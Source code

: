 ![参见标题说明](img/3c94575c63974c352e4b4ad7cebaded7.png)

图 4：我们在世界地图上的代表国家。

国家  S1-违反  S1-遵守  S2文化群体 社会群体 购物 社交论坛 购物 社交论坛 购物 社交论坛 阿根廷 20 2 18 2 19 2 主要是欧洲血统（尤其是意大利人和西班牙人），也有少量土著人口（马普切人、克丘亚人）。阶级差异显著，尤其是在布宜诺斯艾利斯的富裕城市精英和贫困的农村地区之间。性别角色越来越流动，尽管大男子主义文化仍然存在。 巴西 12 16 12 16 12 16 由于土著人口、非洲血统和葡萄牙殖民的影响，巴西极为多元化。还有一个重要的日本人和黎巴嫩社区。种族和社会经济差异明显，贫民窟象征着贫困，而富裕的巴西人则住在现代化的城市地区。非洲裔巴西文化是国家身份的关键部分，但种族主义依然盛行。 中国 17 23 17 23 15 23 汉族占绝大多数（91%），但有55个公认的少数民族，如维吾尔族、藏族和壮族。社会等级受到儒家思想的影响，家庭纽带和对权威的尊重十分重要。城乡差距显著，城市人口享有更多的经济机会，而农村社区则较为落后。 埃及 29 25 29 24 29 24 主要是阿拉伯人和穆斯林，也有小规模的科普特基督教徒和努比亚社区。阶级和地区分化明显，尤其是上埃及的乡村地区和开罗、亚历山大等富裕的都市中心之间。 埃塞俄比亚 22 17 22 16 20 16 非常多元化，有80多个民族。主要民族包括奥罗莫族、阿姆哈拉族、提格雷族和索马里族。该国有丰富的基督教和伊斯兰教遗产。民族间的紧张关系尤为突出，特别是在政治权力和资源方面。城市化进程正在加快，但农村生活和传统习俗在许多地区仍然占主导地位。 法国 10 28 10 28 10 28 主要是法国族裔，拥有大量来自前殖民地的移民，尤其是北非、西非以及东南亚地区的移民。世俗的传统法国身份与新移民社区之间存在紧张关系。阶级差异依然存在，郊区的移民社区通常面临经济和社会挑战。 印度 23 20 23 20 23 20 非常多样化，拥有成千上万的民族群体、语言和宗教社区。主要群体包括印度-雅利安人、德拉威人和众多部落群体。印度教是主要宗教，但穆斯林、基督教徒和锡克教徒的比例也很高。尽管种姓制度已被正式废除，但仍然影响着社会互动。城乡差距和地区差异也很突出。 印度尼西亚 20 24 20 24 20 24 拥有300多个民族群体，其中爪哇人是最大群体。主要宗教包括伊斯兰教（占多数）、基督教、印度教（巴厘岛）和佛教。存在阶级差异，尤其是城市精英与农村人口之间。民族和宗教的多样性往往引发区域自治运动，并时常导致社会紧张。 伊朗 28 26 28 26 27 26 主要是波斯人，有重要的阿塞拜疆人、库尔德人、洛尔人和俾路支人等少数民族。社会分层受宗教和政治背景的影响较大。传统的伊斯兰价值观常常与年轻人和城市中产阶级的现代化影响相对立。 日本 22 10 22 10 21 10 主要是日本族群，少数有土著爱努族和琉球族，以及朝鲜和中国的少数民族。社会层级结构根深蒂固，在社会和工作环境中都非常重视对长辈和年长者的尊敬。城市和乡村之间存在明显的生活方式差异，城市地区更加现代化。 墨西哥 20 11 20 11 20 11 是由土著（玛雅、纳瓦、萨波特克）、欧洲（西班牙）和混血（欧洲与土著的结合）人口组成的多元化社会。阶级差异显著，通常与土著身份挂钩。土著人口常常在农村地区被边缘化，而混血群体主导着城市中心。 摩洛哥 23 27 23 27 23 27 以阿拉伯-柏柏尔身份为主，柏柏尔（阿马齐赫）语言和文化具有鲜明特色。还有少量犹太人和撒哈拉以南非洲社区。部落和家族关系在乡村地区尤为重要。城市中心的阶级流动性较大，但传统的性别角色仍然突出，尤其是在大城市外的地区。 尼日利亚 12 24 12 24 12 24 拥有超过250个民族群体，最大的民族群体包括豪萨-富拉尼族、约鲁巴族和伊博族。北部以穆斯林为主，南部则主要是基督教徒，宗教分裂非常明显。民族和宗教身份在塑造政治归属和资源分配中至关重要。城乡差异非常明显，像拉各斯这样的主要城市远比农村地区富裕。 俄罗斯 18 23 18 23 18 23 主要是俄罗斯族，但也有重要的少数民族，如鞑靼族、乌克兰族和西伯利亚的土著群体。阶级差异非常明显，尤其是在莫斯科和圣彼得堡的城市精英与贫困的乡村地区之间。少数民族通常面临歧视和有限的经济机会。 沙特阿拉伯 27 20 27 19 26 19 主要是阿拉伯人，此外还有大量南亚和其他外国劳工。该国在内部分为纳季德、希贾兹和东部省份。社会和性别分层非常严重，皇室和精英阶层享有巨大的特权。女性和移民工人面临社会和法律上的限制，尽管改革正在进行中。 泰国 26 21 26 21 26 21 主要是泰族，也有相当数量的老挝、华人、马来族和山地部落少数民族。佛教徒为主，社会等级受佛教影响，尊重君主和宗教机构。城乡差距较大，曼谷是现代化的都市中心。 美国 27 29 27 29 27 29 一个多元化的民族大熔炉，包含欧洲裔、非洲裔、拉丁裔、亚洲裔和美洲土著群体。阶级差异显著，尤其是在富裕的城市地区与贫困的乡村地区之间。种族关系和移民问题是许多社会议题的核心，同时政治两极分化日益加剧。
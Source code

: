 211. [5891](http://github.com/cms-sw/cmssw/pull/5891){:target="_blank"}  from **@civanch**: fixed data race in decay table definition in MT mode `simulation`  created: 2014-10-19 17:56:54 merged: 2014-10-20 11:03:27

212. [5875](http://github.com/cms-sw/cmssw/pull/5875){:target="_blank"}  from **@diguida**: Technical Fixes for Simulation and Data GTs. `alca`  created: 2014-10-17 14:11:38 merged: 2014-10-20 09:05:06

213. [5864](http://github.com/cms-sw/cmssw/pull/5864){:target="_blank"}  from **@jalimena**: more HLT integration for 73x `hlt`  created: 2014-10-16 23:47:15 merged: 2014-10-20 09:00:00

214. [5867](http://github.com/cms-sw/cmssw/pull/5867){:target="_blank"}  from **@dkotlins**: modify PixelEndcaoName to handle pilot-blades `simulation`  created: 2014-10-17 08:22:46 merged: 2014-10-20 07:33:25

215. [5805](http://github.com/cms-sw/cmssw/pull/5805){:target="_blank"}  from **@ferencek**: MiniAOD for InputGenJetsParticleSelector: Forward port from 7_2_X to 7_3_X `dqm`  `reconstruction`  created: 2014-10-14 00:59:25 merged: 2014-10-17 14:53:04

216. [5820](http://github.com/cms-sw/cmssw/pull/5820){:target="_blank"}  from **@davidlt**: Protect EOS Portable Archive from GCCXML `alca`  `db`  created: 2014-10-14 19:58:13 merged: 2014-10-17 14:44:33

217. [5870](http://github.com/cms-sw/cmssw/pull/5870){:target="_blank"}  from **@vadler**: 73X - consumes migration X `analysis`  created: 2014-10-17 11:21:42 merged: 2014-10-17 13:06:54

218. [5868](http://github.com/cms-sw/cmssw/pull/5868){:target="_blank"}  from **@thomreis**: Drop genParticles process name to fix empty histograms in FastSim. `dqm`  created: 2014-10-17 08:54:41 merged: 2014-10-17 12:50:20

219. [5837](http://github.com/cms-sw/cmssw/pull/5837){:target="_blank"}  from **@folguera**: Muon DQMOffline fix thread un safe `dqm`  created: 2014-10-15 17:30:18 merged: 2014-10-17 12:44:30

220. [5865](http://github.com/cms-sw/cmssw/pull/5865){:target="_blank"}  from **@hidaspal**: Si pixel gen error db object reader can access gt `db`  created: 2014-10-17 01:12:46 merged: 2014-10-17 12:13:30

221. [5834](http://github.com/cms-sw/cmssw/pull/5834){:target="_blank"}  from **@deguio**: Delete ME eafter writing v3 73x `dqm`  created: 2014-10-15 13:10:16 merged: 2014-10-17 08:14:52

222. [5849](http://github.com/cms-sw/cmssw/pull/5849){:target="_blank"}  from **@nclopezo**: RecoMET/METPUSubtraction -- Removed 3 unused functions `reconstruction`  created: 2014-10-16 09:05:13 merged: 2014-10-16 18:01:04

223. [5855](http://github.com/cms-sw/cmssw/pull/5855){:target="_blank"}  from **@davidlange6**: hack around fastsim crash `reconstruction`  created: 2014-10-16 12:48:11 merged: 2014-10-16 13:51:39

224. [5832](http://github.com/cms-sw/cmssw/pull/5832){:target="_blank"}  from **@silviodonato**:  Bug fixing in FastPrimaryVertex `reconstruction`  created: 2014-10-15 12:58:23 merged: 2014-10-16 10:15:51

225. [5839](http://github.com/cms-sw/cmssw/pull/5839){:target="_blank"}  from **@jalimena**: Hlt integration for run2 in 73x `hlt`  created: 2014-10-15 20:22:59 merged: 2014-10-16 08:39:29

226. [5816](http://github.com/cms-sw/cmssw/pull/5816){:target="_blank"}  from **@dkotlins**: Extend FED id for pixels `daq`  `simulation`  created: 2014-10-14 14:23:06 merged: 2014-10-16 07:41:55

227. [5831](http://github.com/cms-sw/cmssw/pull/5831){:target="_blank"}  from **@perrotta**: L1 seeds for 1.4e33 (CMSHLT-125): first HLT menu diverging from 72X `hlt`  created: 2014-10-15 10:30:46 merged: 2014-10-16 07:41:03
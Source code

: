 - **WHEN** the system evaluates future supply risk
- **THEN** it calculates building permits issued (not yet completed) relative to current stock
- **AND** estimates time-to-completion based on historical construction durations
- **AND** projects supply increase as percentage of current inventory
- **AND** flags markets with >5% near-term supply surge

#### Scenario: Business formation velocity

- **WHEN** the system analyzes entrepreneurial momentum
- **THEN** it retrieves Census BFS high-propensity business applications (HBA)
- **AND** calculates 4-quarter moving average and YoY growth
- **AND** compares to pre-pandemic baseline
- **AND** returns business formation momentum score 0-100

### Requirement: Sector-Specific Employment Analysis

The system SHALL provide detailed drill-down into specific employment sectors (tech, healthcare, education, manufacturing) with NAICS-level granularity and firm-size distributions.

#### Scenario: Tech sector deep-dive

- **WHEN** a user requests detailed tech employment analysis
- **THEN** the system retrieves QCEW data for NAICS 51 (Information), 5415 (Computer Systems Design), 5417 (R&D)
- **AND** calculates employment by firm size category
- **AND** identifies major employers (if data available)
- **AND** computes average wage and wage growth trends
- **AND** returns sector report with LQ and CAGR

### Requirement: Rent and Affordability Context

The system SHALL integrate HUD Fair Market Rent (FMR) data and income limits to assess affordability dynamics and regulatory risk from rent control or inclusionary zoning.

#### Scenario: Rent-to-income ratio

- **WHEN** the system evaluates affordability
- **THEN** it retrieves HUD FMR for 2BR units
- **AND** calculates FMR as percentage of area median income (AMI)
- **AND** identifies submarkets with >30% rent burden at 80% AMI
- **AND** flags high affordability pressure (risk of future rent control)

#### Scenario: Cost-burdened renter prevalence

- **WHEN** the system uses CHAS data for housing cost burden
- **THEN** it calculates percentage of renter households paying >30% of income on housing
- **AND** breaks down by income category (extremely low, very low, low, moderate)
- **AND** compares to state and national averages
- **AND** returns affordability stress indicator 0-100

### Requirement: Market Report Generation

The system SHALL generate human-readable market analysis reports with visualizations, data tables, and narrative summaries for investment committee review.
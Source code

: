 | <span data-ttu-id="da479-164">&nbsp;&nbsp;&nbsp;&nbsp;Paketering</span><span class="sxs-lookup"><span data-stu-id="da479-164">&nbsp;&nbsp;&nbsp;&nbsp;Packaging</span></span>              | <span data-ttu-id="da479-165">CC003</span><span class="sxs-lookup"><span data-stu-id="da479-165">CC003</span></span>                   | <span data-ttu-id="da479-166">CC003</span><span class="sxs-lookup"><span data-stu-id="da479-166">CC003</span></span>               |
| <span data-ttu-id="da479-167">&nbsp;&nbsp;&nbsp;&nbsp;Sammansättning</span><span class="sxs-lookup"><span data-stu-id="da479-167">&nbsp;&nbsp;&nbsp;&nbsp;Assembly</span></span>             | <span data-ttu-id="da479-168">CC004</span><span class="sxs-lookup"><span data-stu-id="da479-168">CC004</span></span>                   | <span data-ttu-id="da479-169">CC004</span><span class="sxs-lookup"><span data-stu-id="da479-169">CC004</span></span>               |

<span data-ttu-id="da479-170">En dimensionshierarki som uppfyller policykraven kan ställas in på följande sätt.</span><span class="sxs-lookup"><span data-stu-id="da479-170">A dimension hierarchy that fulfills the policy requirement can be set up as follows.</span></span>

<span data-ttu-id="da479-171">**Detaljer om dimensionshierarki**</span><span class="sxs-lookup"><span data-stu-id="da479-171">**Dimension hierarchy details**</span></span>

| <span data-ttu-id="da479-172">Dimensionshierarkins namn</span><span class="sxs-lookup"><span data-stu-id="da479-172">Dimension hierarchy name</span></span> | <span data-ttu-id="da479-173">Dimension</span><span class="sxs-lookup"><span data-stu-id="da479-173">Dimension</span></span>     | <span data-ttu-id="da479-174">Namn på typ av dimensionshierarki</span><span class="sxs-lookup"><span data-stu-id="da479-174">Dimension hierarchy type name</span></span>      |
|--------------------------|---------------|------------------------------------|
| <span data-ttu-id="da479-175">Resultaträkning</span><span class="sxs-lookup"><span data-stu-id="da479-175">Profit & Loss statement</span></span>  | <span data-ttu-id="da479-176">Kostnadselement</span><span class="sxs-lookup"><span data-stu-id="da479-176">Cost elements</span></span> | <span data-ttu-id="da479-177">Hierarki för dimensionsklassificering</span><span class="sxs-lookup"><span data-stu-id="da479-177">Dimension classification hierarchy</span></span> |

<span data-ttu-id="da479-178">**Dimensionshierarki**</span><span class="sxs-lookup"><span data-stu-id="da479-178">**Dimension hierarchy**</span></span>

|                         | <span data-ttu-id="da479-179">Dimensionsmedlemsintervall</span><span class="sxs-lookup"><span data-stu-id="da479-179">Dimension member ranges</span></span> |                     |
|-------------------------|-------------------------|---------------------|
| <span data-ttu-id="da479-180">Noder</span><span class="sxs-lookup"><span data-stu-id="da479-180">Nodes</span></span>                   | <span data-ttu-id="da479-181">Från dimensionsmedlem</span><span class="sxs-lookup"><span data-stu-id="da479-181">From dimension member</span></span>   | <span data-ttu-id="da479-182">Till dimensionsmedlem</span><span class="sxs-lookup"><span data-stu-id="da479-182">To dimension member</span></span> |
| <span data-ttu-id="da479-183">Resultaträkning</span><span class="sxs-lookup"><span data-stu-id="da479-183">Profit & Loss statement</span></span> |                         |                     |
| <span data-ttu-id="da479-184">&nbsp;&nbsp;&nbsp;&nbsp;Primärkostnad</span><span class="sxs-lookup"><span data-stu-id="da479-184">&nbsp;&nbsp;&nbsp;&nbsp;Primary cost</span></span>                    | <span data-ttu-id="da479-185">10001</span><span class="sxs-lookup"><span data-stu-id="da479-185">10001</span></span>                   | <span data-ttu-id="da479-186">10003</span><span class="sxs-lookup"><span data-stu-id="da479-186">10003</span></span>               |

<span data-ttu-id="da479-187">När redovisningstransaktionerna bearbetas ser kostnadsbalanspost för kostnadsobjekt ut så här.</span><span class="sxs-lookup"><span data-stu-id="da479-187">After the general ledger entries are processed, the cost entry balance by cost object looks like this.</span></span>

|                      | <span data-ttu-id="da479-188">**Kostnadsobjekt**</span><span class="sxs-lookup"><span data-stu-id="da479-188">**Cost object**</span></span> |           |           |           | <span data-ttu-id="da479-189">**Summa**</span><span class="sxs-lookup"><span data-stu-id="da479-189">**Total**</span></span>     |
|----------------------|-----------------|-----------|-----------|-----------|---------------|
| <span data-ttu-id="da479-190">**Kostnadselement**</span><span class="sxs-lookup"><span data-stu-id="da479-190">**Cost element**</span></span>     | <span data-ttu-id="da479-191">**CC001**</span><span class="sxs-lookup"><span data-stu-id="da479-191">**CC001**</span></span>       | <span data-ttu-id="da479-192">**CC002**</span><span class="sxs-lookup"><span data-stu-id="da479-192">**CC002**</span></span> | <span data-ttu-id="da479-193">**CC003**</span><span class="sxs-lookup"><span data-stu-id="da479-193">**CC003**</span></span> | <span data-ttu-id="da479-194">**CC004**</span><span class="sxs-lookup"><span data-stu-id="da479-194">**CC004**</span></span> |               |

┄┄┄┄┄┄

WORK REQUEST: Each line that holds the string "object" counts once. Give the total for the listing and nothing else.

RESULT OF THIS TASK: 3